Let’s roll the clock back a few years…okay, quite a lot of years. Its 1984, I’m fifteen and my face times its breakouts to co-inside perfectly with any social event involving the opposite sex. I steal cigarettes from my pal’s mom, because I think smoking them makes me look cool (trust me kids, it doesn’t, but you’ll probably still do it anyway.) I have a leather jacket, bad grades, and an unhealthy obsession with Pat Benatar. In the middle of all this, Bruce Springsteen releases the BORN IN THE USA album and for me, nothing is ever quite the same again. Here was a dude singing about Vietnam, blue collar Joes and the broken American dream. I may have been living an ocean way, but those songs spoke to me, and I mean directly to me. Dancing in the Dark? You better believe I was. Bruce told me how it was and I listened—I have been listening ever since.
Roll
forwards again to 2014. I’m forty four. The acne is long gone, but now my face
has a permanently bewildered look that comes from the realization I’m middle
aged. I have a pack a day habit that I can’t kick, a wife that I love, a job I
hate and an unhealthy obsession with Pat Benatar.

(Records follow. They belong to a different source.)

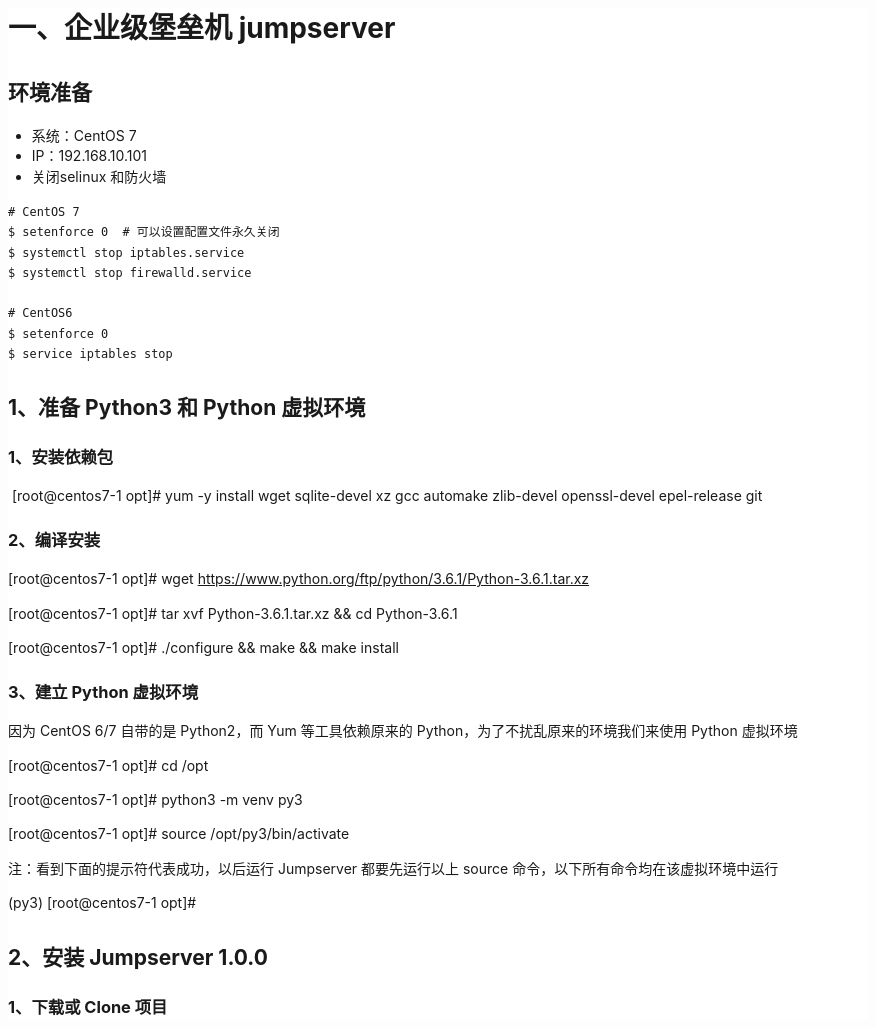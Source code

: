 # 一、企业级堡垒机 jumpserver

## 环境准备

- 系统：CentOS 7
- IP：192.168.10.101
- 关闭selinux 和防火墙

```
# CentOS 7
$ setenforce 0  # 可以设置配置文件永久关闭
$ systemctl stop iptables.service
$ systemctl stop firewalld.service

# CentOS6
$ setenforce 0
$ service iptables stop
```

 

## **1、准备 Python3 和 Python 虚拟环境**

### **1、安装依赖包**

​	[root@centos7-1 opt]# yum -y install wget sqlite-devel xz gcc automake zlib-devel openssl-devel epel-release git

### **2、编译安装**

[root@centos7-1 opt]# wget https://www.python.org/ftp/python/3.6.1/Python-3.6.1.tar.xz

[root@centos7-1 opt]# tar xvf Python-3.6.1.tar.xz  && cd Python-3.6.1

[root@centos7-1 opt]# ./configure && make && make install

### **3、建立 Python 虚拟环境**

因为 CentOS 6/7 自带的是 Python2，而 Yum 等工具依赖原来的 Python，为了不扰乱原来的环境我们来使用 Python 虚拟环境

[root@centos7-1 opt]# cd /opt

[root@centos7-1 opt]# python3 -m venv py3

[root@centos7-1 opt]# source /opt/py3/bin/activate

注：看到下面的提示符代表成功，以后运行 Jumpserver 都要先运行以上 source 命令，以下所有命令均在该虚拟环境中运行

(py3) [root@centos7-1 opt]#

## **2、安装 Jumpserver 1.0.0**

### **1、下载或 Clone 项目**
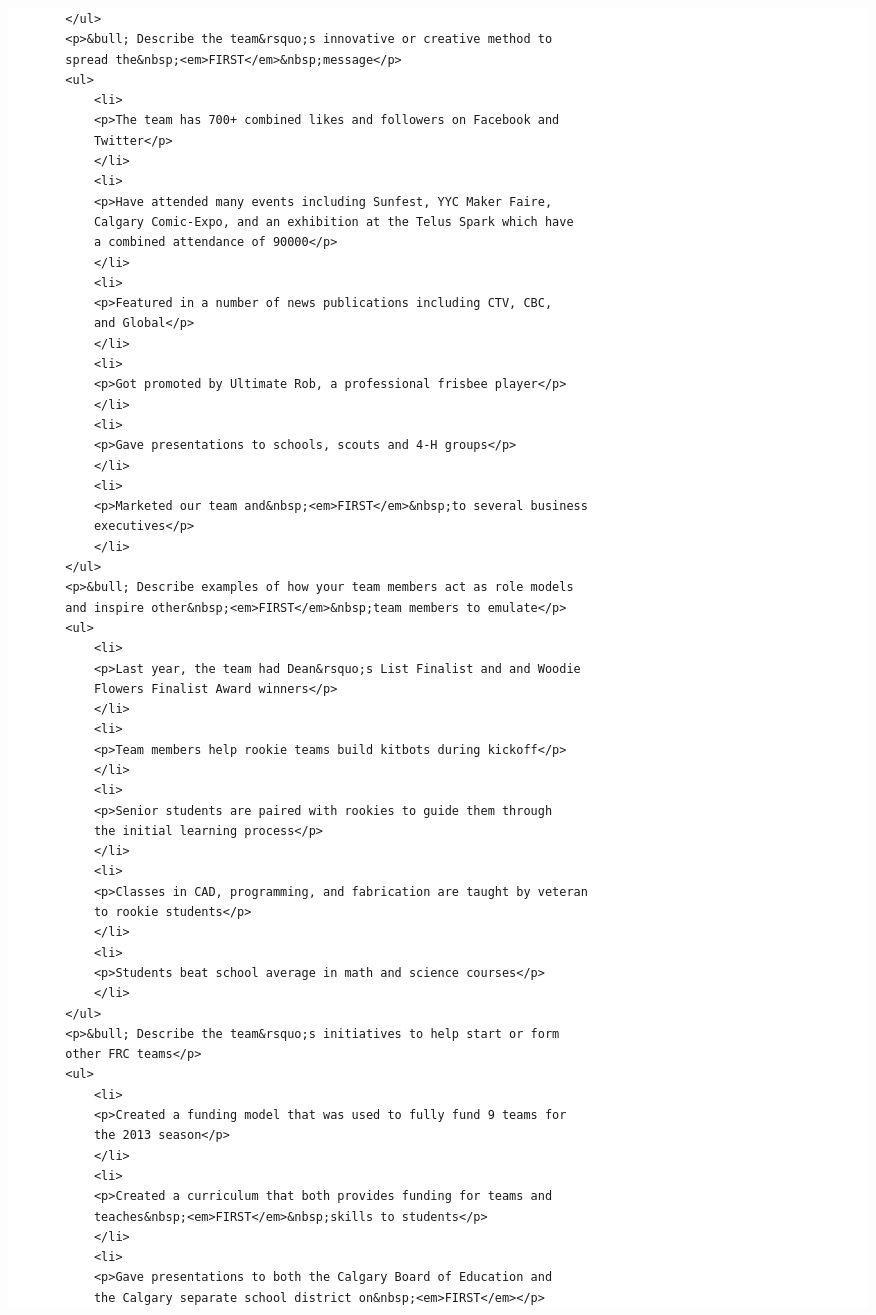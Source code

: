 			</ul>
			<p>&bull; Describe the team&rsquo;s innovative or creative method to 
			spread the&nbsp;<em>FIRST</em>&nbsp;message</p>
			<ul>
				<li>
				<p>The team has 700+ combined likes and followers on Facebook and 
				Twitter</p>
				</li>
				<li>
				<p>Have attended many events including Sunfest, YYC Maker Faire, 
				Calgary Comic-Expo, and an exhibition at the Telus Spark which have 
				a combined attendance of 90000</p>
				</li>
				<li>
				<p>Featured in a number of news publications including CTV, CBC, 
				and Global</p>
				</li>
				<li>
				<p>Got promoted by Ultimate Rob, a professional frisbee player</p>
				</li>
				<li>
				<p>Gave presentations to schools, scouts and 4-H groups</p>
				</li>
				<li>
				<p>Marketed our team and&nbsp;<em>FIRST</em>&nbsp;to several business 
				executives</p>
				</li>
			</ul>
			<p>&bull; Describe examples of how your team members act as role models 
			and inspire other&nbsp;<em>FIRST</em>&nbsp;team members to emulate</p>
			<ul>
				<li>
				<p>Last year, the team had Dean&rsquo;s List Finalist and and Woodie 
				Flowers Finalist Award winners</p>
				</li>
				<li>
				<p>Team members help rookie teams build kitbots during kickoff</p>
				</li>
				<li>
				<p>Senior students are paired with rookies to guide them through 
				the initial learning process</p>
				</li>
				<li>
				<p>Classes in CAD, programming, and fabrication are taught by veteran 
				to rookie students</p>
				</li>
				<li>
				<p>Students beat school average in math and science courses</p>
				</li>
			</ul>
			<p>&bull; Describe the team&rsquo;s initiatives to help start or form 
			other FRC teams</p>
			<ul>
				<li>
				<p>Created a funding model that was used to fully fund 9 teams for 
				the 2013 season</p>
				</li>
				<li>
				<p>Created a curriculum that both provides funding for teams and 
				teaches&nbsp;<em>FIRST</em>&nbsp;skills to students</p>
				</li>
				<li>
				<p>Gave presentations to both the Calgary Board of Education and 
				the Calgary separate school district on&nbsp;<em>FIRST</em></p>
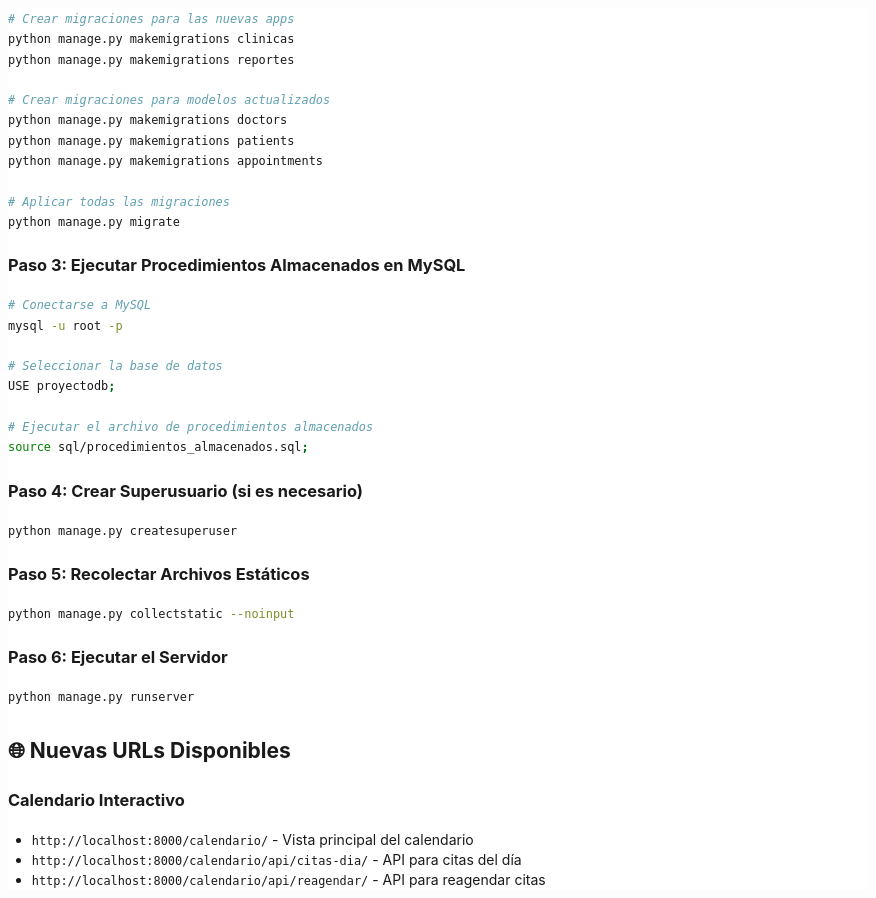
 ```bash
# Crear migraciones para las nuevas apps
python manage.py makemigrations clinicas
python manage.py makemigrations reportes

# Crear migraciones para modelos actualizados
python manage.py makemigrations doctors
python manage.py makemigrations patients
python manage.py makemigrations appointments

# Aplicar todas las migraciones
python manage.py migrate
```

### **Paso 3: Ejecutar Procedimientos Almacenados en MySQL**

```bash
# Conectarse a MySQL
mysql -u root -p

# Seleccionar la base de datos
USE proyectodb;

# Ejecutar el archivo de procedimientos almacenados
source sql/procedimientos_almacenados.sql;
```

### **Paso 4: Crear Superusuario (si es necesario)**

```bash
python manage.py createsuperuser
```

### **Paso 5: Recolectar Archivos Estáticos**

```bash
python manage.py collectstatic --noinput
```

### **Paso 6: Ejecutar el Servidor**

```bash
python manage.py runserver
```

## 🌐 Nuevas URLs Disponibles

### **Calendario Interactivo**
- `http://localhost:8000/calendario/` - Vista principal del calendario
- `http://localhost:8000/calendario/api/citas-dia/` - API para citas del día
- `http://localhost:8000/calendario/api/reagendar/` - API para reagendar citas
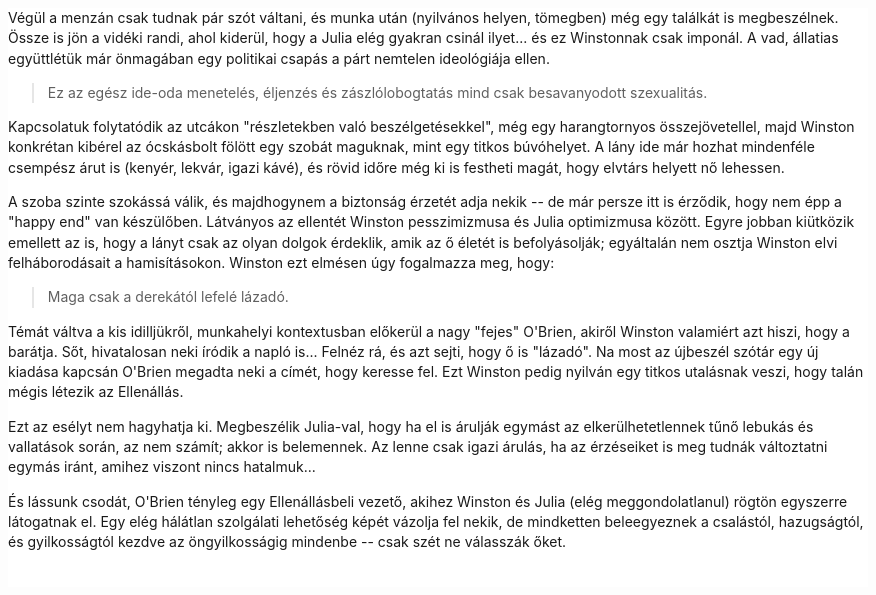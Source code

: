 Végül a menzán csak tudnak pár szót váltani, és munka után (nyilvános helyen, tömegben) még egy találkát is megbeszélnek.
Össze is jön a vidéki randi, ahol kiderül, hogy a Julia elég gyakran csinál ilyet... és ez Winstonnak csak imponál.
A vad, állatias együttlétük már önmagában egy politikai csapás a párt nemtelen ideológiája ellen.

> Ez az egész ide-oda menetelés, éljenzés és zászlólobogtatás mind csak besavanyodott szexualitás.

Kapcsolatuk folytatódik az utcákon "részletekben való beszélgetésekkel", még egy harangtornyos összejövetellel, majd Winston konkrétan kibérel az ócskásbolt fölött egy szobát maguknak, mint egy titkos búvóhelyet.
A lány ide már hozhat mindenféle csempész árut is (kenyér, lekvár, igazi kávé), és rövid időre még ki is festheti magát, hogy elvtárs helyett nő lehessen.

A szoba szinte szokássá válik, és majdhogynem a biztonság érzetét adja nekik -- de már persze itt is érződik, hogy nem épp a "happy end" van készülőben.
Látványos az ellentét Winston pesszimizmusa és Julia optimizmusa között.
Egyre jobban kiütközik emellett az is, hogy a lányt csak az olyan dolgok érdeklik, amik az ő életét is befolyásolják; egyáltalán nem osztja Winston elvi felháborodásait a hamisításokon.
Winston ezt elmésen úgy fogalmazza meg, hogy:

> Maga csak a derekától lefelé lázadó.

Témát váltva a kis idilljükről, munkahelyi kontextusban előkerül a nagy "fejes" O'Brien, akiről Winston valamiért azt hiszi, hogy a barátja.
Sőt, hivatalosan neki íródik a napló is...
Felnéz rá, és azt sejti, hogy ő is "lázadó".
Na most az újbeszél szótár egy új kiadása kapcsán O'Brien megadta neki a címét, hogy keresse fel.
Ezt Winston pedig nyilván egy titkos utalásnak veszi, hogy talán mégis létezik az Ellenállás.

Ezt az esélyt nem hagyhatja ki.
Megbeszélik Julia-val, hogy ha el is árulják egymást az elkerülhetetlennek tűnő lebukás és vallatások során, az nem számít; akkor is belemennek.
Az lenne csak igazi árulás, ha az érzéseiket is meg tudnák változtatni egymás iránt, amihez viszont nincs hatalmuk...

És lássunk csodát, O'Brien tényleg egy Ellenállásbeli vezető, akihez Winston és Julia (elég meggondolatlanul) rögtön egyszerre látogatnak el.
Egy elég hálátlan szolgálati lehetőség képét vázolja fel nekik, de mindketten beleegyeznek a csalástól, hazugságtól, és gyilkosságtól kezdve az öngyilkosságig mindenbe -- csak szét ne válasszák őket.

<br />






















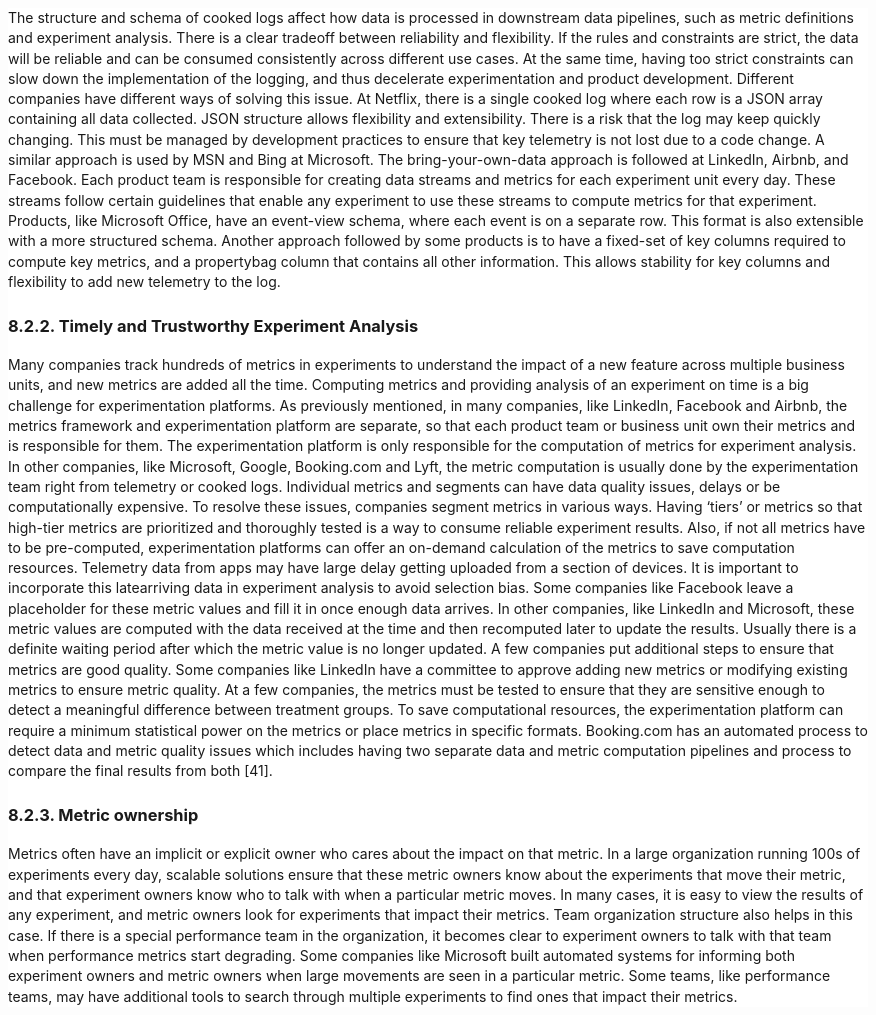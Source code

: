 The structure and schema of cooked logs affect how data is processed in downstream data pipelines, such as metric definitions and experiment analysis. There is a clear tradeoff between reliability and flexibility. If the rules and constraints are strict, the data will be reliable and can be consumed consistently across different use cases. At the same time, having too strict constraints can slow down the implementation of the logging, and thus decelerate experimentation and product development. Different companies have different ways of solving this issue. At Netflix, there is a single cooked log where each row is a JSON array containing all data collected. JSON structure allows flexibility and extensibility. There is a risk that the log may keep quickly changing. This must be managed by development practices to ensure that key telemetry is not lost due to a code change. A similar approach is used by MSN and Bing at Microsoft. The bring-your-own-data approach is followed at LinkedIn, Airbnb, and Facebook. Each product team is responsible for creating data streams and metrics for each experiment unit every day. These streams follow certain guidelines that enable any experiment to use these streams to compute metrics for that experiment. Products, like Microsoft Office, have an event-view schema, where each event is on a separate row. This format is also extensible with a more structured schema. Another approach followed by some products is to have a fixed-set of key columns required to compute key metrics, and a propertybag column that contains all other information. This allows stability for key columns and flexibility to add new telemetry to the log.

### 8.2.2. Timely and Trustworthy Experiment Analysis

Many companies track hundreds of metrics in experiments to understand the impact of a new feature across multiple business units, and new metrics are added all the time. Computing metrics and providing analysis of an experiment on time is a big challenge for experimentation platforms. As previously mentioned, in many companies, like LinkedIn, Facebook and Airbnb, the metrics framework and experimentation platform are separate, so that each product team or business unit own their metrics and is responsible for them. The experimentation platform is only responsible for the computation of metrics for experiment analysis. In other companies, like Microsoft, Google, Booking.com and Lyft, the metric computation is usually done by the experimentation team right from telemetry or cooked logs. Individual metrics and segments can have data quality issues, delays or be computationally expensive. To resolve these issues, companies segment metrics in various ways. Having ‘tiers’ or metrics so that high-tier metrics are prioritized and thoroughly tested is a way to consume reliable experiment results. Also, if not all metrics have to be pre-computed, experimentation platforms can offer an on-demand calculation of the metrics to save computation resources. Telemetry data from apps may have large delay getting uploaded from a section of devices. It is important to incorporate this latearriving data in experiment analysis to avoid selection bias. Some companies like Facebook leave a placeholder for these metric values and fill it in once enough data arrives. In other companies, like LinkedIn and Microsoft, these metric values are computed with the data received at the time and then recomputed later to update the results. Usually there is a definite waiting period after which the metric value is no longer updated. A few companies put additional steps to ensure that metrics are good quality. Some companies like LinkedIn have a committee to approve adding new metrics or modifying existing metrics to ensure metric quality. At a few companies, the metrics must be tested to ensure that they are sensitive enough to detect a meaningful difference between treatment groups. To save computational resources, the experimentation platform can require a minimum statistical power on the metrics or place metrics in specific formats. Booking.com has an automated process to detect data and metric quality issues which includes having two separate data and metric computation pipelines and process to compare the final results from both [41].

### 8.2.3. Metric ownership

Metrics often have an implicit or explicit owner who cares about the impact on that metric. In a large organization running 100s of experiments every day, scalable solutions ensure that these metric owners know about the experiments that move their metric, and that experiment owners know who to talk with when a particular metric moves. In many cases, it is easy to view the results of any experiment, and metric owners look for experiments that impact their metrics. Team organization structure also helps in this case. If there is a special performance team in the organization, it becomes clear to experiment owners to talk with that team when performance metrics start degrading. Some companies like Microsoft built automated systems for informing both experiment owners and metric owners when large movements are seen in a particular metric. Some teams, like performance teams, may have additional tools to search through multiple experiments to find ones that impact their metrics.
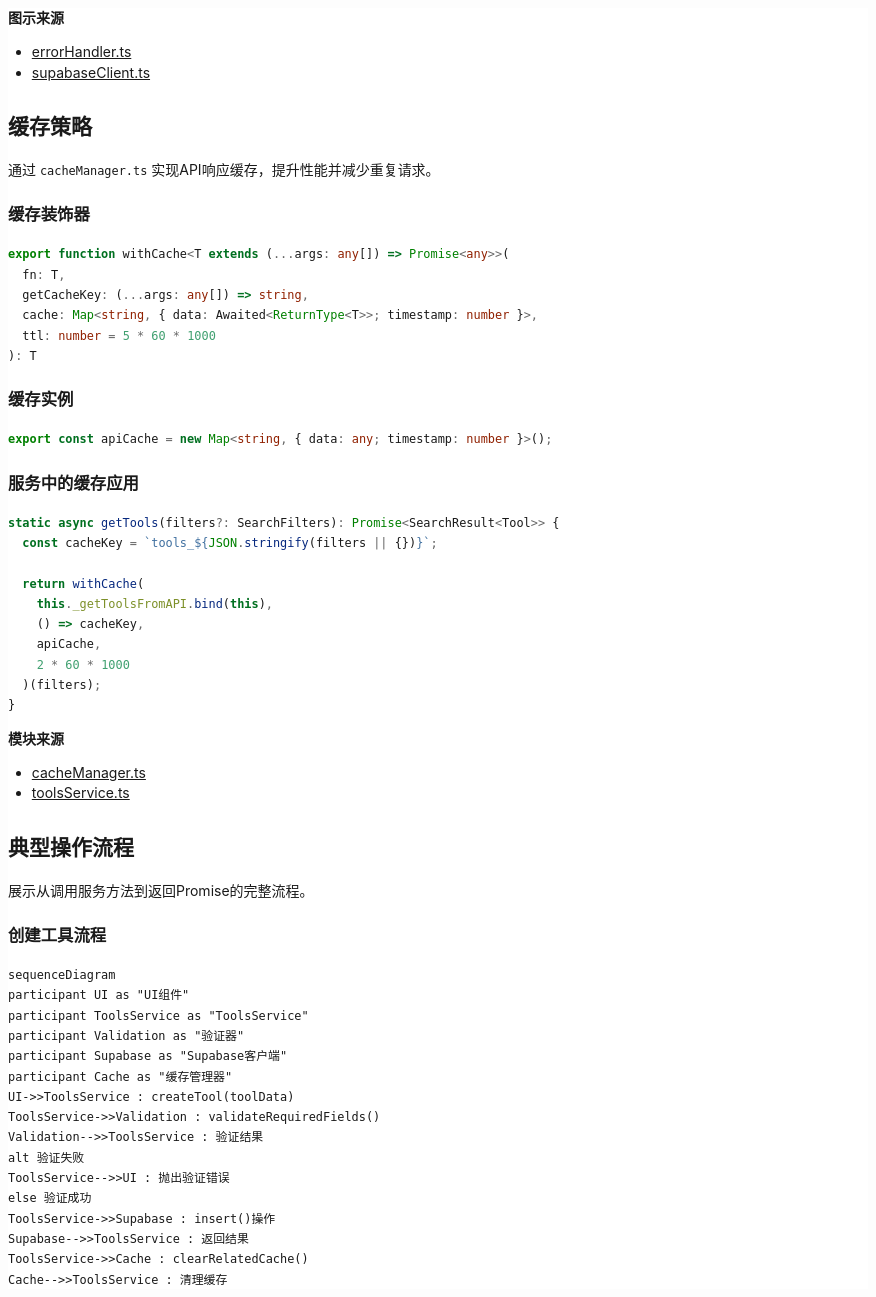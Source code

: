 
**图示来源**
- [errorHandler.ts](file://src/utils/errorHandler.ts)
- [supabaseClient.ts](file://src/lib/supabaseClient.ts)

## 缓存策略

通过 `cacheManager.ts` 实现API响应缓存，提升性能并减少重复请求。

### 缓存装饰器
```typescript
export function withCache<T extends (...args: any[]) => Promise<any>>(
  fn: T,
  getCacheKey: (...args: any[]) => string,
  cache: Map<string, { data: Awaited<ReturnType<T>>; timestamp: number }>,
  ttl: number = 5 * 60 * 1000
): T
```

### 缓存实例
```typescript
export const apiCache = new Map<string, { data: any; timestamp: number }>();
```

### 服务中的缓存应用
```typescript
static async getTools(filters?: SearchFilters): Promise<SearchResult<Tool>> {
  const cacheKey = `tools_${JSON.stringify(filters || {})}`;
  
  return withCache(
    this._getToolsFromAPI.bind(this),
    () => cacheKey,
    apiCache,
    2 * 60 * 1000
  )(filters);
}
```

**模块来源**
- [cacheManager.ts](file://src/utils/cacheManager.ts)
- [toolsService.ts](file://src/services/toolsService.ts)

## 典型操作流程

展示从调用服务方法到返回Promise的完整流程。

### 创建工具流程
```mermaid
sequenceDiagram
participant UI as "UI组件"
participant ToolsService as "ToolsService"
participant Validation as "验证器"
participant Supabase as "Supabase客户端"
participant Cache as "缓存管理器"
UI->>ToolsService : createTool(toolData)
ToolsService->>Validation : validateRequiredFields()
Validation-->>ToolsService : 验证结果
alt 验证失败
ToolsService-->>UI : 抛出验证错误
else 验证成功
ToolsService->>Supabase : insert()操作
Supabase-->>ToolsService : 返回结果
ToolsService->>Cache : clearRelatedCache()
Cache-->>ToolsService : 清理缓存
```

I got to chase my own runaway
American dream for a while and I know that my glory days are largely in the
rearview mirror. I’m good with that (most of the time.) I’m still dancing in
the dark, but I’m a goddamn writer now, so the world can go suck it.
Bruce
Springsteen has now been providing the sound track to my life for better than 25 years
and it should be pretty obvious to most of you that he is a huge
influence on my work as a writer too. He’s the finest storyteller I know (and I
know Isaac Kirkman.)
Anyhow,
last year I was shooting the shit with Joe Clifford and we got to talking about
how much we both dug Bruce Springsteen, and how his songs have many of the same
qualities present in good crime fiction. Boom! We suddenly hit on the idea of a
crime fiction anthology with stories inspired by Springsteen song titles. Joe was
up for editing it, my ZP brother and fellow Springsteen fan, Brian Panowich was
in like Flynn too. The rest of the Zelmer guys weren’t far behind. We started
to invite a few people to contribute stories and the response was completely
overwhelming. Who knew so many top crime writers were Springsteen fans?
What
we first envisaged as a cool little anthology soon became something way, way
bigger than any of us could have imagined. The eight months that followed have
been full of lawyers, contracts, frayed tempers and frustrations, but thanks
largely to Joe’s dogged determination and Ryan Sayles’ unfailing optimism, we
made it. Like the song says: Talk about a
dream, try to make it real.
Chuck Regan has once again delivered a killer cover. This isn’t the final version,
but it’s pretty close to it. TROUBLE IN THE HEARTLAND will be available from
all good bookstores (and probably a few crappy ones too) this summer. Profits
from the anthology will be going to The Bob Woodruff Foundation, who offer help
and support to our veterans and their families, so there really will be no excuse not to hammer down on this one.